* _Entries taken from a collection_
────────────────────
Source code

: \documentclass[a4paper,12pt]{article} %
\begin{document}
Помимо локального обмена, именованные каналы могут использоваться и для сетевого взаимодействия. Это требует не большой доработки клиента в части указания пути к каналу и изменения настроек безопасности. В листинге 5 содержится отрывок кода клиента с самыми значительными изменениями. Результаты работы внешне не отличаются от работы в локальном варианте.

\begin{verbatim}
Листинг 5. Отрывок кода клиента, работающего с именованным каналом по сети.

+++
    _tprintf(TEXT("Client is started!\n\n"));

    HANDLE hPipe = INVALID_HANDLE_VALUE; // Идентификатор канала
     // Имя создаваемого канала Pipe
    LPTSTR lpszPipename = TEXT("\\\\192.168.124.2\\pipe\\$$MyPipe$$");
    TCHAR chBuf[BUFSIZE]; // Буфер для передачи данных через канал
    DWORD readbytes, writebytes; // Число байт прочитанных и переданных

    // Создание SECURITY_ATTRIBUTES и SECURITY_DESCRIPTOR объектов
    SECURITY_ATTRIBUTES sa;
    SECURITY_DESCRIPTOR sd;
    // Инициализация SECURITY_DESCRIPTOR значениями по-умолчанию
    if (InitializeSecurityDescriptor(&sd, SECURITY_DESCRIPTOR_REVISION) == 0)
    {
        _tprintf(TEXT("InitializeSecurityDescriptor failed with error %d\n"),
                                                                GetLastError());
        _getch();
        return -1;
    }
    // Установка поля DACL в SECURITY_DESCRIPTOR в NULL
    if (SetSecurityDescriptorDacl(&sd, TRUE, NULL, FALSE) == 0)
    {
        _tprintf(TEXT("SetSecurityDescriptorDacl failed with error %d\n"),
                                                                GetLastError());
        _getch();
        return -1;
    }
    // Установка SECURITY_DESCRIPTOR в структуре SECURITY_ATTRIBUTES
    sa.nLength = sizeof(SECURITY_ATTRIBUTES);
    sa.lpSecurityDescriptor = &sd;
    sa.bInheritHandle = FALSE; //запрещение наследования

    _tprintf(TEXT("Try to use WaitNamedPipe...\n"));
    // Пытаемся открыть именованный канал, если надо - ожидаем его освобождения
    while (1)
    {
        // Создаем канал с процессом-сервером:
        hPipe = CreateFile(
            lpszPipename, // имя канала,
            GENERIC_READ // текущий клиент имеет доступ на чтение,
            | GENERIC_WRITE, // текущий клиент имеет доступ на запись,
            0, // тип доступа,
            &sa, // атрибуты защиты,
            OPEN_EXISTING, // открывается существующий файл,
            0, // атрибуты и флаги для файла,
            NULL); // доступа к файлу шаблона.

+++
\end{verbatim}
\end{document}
────────────────────
* _ACTIVITY_
From the entries above, work out the number of lines containing the string "TEXT" and give that number by itself.

* _TASK RESPONSE_
5